Les confidences de DSK montrent que les “dictateurs” le sont aux petits pieds, et que, dans les circonstances dramatiques qu’ils suscitent eux-mêmes, ils réagissent comme des gamins pris en train de trafiquer le pot de confiture. Ces “dictateurs”-là, s’ils disposent évidemment du grand pouvoir de l’argent, n’ont nullement l’audace ni la conscience des vraies dictatures organisées en tant que telles et assumant cette fonction en pleine conscience. (Même les “dictatures” arabes dont parle Fisk sont loin de ce modèle.) Une fois de plus, nous sommes, quant à nous et placés devant des hypothèses diverses, conduits à l’hypothèse centrale que ce qui mène toute l’affaire, outre les habituelles faiblesses humaines réparties sans souci de coordination et dans leur désordre habituel, ce sont essentiellement un “climat”, une religiosité, une idéologie impérative que personne n’envisage de mettre sérieusement en question, par simple désintérêt et indifférence pour certains, par sentiment partagé de servilité et d’absence de vision collective de la part de la plupart.

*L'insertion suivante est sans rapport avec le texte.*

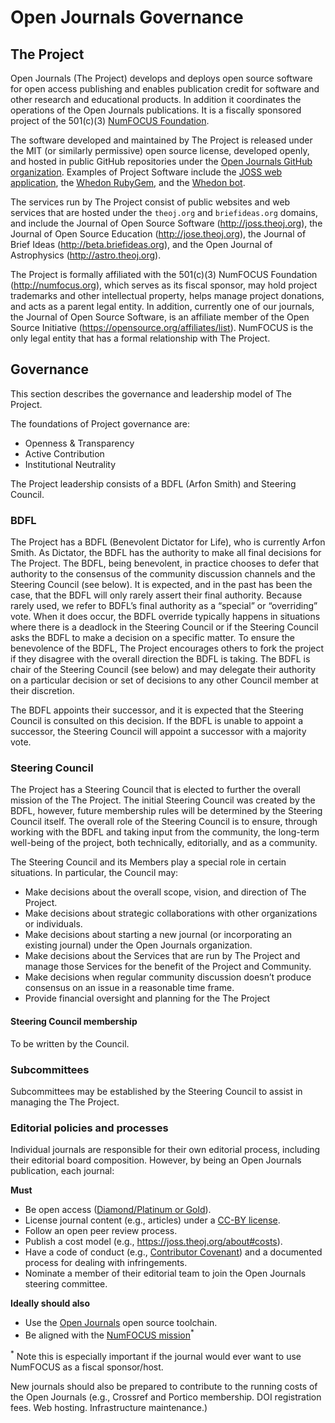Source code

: # Open Journals Governance

## The Project

Open Journals (The Project) develops and deploys open source software for open access publishing and enables publication credit for software and other research and educational products. In addition it coordinates the operations of the Open Journals publications. It is a fiscally sponsored project of the 501(c)(3) [NumFOCUS Foundation](https://www.numfocus.org).

The software developed and maintained by The Project is released under the MIT (or similarly permissive) open source license, developed openly, and hosted in public GitHub repositories under the [Open Journals GitHub organization](https://github.com/openjournals). Examples of Project Software include the [JOSS web application](https://github.com/openjournals/joss), the [Whedon RubyGem](https://github.com/openjournals/whedon), and the [Whedon bot](https://github.com/openjournals/whedon-api).

The services run by The Project consist of public websites and web services that are hosted under the `theoj.org` and `briefideas.org` domains, and include the Journal of Open Source Software (http://joss.theoj.org), the Journal of Open Source Education (http://jose.theoj.org), the Journal of Brief Ideas (http://beta.briefideas.org), and the Open Journal of Astrophysics (http://astro.theoj.org).

The Project is formally affiliated with the 501(c)(3) NumFOCUS Foundation (http://numfocus.org), which serves as its fiscal sponsor, may hold project trademarks and other intellectual property, helps manage project donations, and acts as a parent legal entity. In addition, currently one of our journals, the Journal of Open Source Software, is an affiliate member of the Open Source Initiative (https://opensource.org/affiliates/list). NumFOCUS is the only legal entity that has a formal relationship with The Project.

## Governance

This section describes the governance and leadership model of The Project.

The foundations of Project governance are:

- Openness & Transparency
- Active Contribution
- Institutional Neutrality

The Project leadership consists of a BDFL (Arfon Smith) and Steering Council.

### BDFL

The Project has a BDFL (Benevolent Dictator for Life), who is currently Arfon Smith. As Dictator, the BDFL has the authority to make all final decisions for The Project. The BDFL, being benevolent, in practice chooses to defer that authority to the consensus of the community discussion channels and the Steering Council (see below). It is expected, and in the past has been the case, that the BDFL will only rarely assert their final authority. Because rarely used, we refer to BDFL’s final authority as a “special” or “overriding” vote. When it does occur, the BDFL override typically happens in situations where there is a deadlock in the Steering Council or if the Steering Council asks the BDFL to make a decision on a specific matter. To ensure the benevolence of the BDFL, The Project encourages others to fork the project if they disagree with the overall direction the BDFL is taking. The BDFL is chair of the Steering Council (see below) and may delegate their authority on a particular decision or set of decisions to any other Council member at their discretion.

The BDFL appoints their successor, and it is expected that the Steering Council is consulted on this decision. If the BDFL is unable to appoint a successor, the Steering Council will appoint a successor with a majority vote.

### Steering Council

The Project has a Steering Council that is elected to further the overall mission of the The Project. The initial Steering Council was created by the BDFL, however, future membership rules will be determined by the Steering Council itself. The overall role of the Steering Council is to ensure, through working with the BDFL and taking input from the community, the long-term well-being of the project, both technically, editorially, and as a community.

The Steering Council and its Members play a special role in certain situations. In particular, the Council may:

- Make decisions about the overall scope, vision, and direction of The Project.
- Make decisions about strategic collaborations with other organizations or individuals.
- Make decisions about starting a new journal (or incorporating an existing journal) under the Open Journals organization.
- Make decisions about the Services that are run by The Project and manage those Services for the benefit of the Project and Community.
- Make decisions when regular community discussion doesn’t produce consensus on an issue in a reasonable time frame.
- Provide financial oversight and planning for the The Project

#### Steering Council membership

To be written by the Council.

### Subcommittees

Subcommittees may be established by the Steering Council to assist in managing the The Project. 

### Editorial policies and processes

Individual journals are responsible for their own editorial process, including their editorial board composition. However, by being an Open Journals publication, each journal:

**Must**

- Be open access ([Diamond/Platinum or Gold](https://en.wikipedia.org/wiki/Open_access#Definitions)).
- License journal content (e.g., articles) under a [CC-BY license](https://creativecommons.org/licenses/by/4.0/). 
- Follow an open peer review process.
- Publish a cost model (e.g., https://joss.theoj.org/about#costs).
- Have a code of conduct (e.g., [Contributor Covenant](https://github.com/openjournals/joss/blob/master/CODE_OF_CONDUCT.md)) and a documented process for dealing with infringements. 
- Nominate a member of their editorial team to join the Open Journals steering committee.

**Ideally should also**

- Use the [Open Journals](https://github.com/openjournals) open source toolchain.
- Be aligned with the [NumFOCUS mission](https://numfocus.org/community/mission)<sup>*</sup>

<sup>*</sup> Note this is especially important if the journal would ever want to use NumFOCUS as a fiscal sponsor/host.

New journals should also be prepared to contribute to the running costs of the Open Journals (e.g., Crossref and Portico membership. DOI registration fees. Web hosting. Infrastructure maintenance.)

Finalement, il nous semble plus que jamais qu’il s’agit de la pression du Système comme force dominante, impérative et organisatrice de sa dynamique surpuissance-autodestruction, qui règne, qui écrase tout le reste, en fournissant quand il le faut l'argument nécessaire (l'idéologie, dans ce cas) ; car l’on voit mal, en vérité, qu’une telle bande, si complètement éparse, privée de caractères forts et sans ambition collective réelle, puisse organiser un “complot” qui s’établirait sous la forme d’une “dictature” collective, et dont les effets évidents provoquent chez eux, dans les moments paroxystiques, une immense trouille, – humaine, trop humaine, – et rien que cela... DSK semblerait, à cet instant, pouvoir le comprendre parfaitement, tant ses remarques sur “ces messieurs” de Wall Street (these gentlemen) qui demandent à Paulson de les mettre sous surveillance, semblent inspirer chez lui mépris et dérision.